Les entrepreneurs cotisent sur l’intégralité du revenu
Pour rappel, les entrepreneurs salariés de leur SA/Sàrl cotisent par contre ordinairement à l’assurance chômage sur l’intégralité de leur salaire, et évidemment pas sur un revenu plafonné à 3320 francs… Dans ce contexte, ce plafond dans les prestations est incompréhensible et même faux sur le plan de la systématique. C’est comme si on demandait à une catégorie de la population (les entrepreneurs) de payer exactement les mêmes primes d’assurance que tout le monde, mais qu’en cas de sinistre on limitait leurs prestations à une fraction (ridicule) de ce que les autres salariés toucheraient dans la même situation. Oserait-on ne serait-ce qu’envisager un forfait de prestation chômage à 2656 francs par mois à tous les travailleurs de Suisse, tout en les laissant gentiment cotiser sur l’ensemble de leur salaire sans limite? On imagine le tollé, qui serait absolument légitime.
La cible est ratée
En conclusion, à cause de l’article 5, le projet d’ordonnance chômage rate complètement sa cible dans ce contexte de pandémie exceptionnelle, et représente quasiment un affront aux centaines de milliers d’entreprises PME suisses et à leurs familles, sans parler des plus de 97 000 personnes ayant signé la pétition à ce sujet.
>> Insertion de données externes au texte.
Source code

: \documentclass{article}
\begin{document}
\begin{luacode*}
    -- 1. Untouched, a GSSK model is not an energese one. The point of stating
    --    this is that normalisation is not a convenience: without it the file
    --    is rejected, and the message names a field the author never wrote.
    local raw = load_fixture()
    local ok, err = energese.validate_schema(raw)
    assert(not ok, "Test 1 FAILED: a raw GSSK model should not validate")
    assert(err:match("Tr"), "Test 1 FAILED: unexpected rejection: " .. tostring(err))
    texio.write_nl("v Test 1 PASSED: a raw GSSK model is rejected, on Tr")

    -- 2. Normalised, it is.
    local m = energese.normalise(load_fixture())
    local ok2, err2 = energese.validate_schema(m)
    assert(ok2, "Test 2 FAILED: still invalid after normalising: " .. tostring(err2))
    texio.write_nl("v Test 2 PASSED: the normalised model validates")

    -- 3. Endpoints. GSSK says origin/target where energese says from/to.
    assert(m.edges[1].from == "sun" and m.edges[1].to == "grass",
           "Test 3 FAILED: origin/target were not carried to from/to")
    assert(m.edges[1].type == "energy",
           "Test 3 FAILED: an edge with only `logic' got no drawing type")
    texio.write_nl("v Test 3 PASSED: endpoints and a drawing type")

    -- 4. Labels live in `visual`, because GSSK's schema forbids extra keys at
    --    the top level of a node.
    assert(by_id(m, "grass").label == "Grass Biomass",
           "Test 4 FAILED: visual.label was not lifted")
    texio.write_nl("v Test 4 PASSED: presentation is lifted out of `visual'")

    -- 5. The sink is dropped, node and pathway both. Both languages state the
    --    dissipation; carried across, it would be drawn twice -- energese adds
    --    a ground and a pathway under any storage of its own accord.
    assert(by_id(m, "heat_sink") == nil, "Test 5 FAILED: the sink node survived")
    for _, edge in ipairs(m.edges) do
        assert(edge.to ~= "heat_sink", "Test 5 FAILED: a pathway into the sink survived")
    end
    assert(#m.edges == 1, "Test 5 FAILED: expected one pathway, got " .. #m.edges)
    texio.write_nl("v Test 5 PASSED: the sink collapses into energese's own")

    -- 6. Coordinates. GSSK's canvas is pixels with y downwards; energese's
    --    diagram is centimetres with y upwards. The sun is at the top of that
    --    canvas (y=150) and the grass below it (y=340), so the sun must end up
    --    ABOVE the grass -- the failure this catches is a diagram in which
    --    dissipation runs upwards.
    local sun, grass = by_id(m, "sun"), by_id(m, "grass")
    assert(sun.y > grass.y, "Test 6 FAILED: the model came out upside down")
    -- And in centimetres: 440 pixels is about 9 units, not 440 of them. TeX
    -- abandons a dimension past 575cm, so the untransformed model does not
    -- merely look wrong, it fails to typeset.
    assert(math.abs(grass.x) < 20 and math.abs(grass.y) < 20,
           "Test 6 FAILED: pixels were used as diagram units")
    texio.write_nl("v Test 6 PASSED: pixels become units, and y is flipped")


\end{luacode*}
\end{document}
Il y a fort à parier que les entrepreneurs, trop occupés à se débattre dans la survie de leur entreprise en cette période de crise sanitaire unique, ne trouveront pas même le temps de se manifester contre ce plafond inséré en catimini. Il est donc essentiel que les entrepreneurs de ce pays prennent conscience de cela, et prient afin que le Conseil fédéral procède aux ajustements dans le cadre du projet final ces prochains jours. Cela contribuerait fortement au soulagement des PME, le fameux tissu économique tellement chéri des discours politiques de tous bords.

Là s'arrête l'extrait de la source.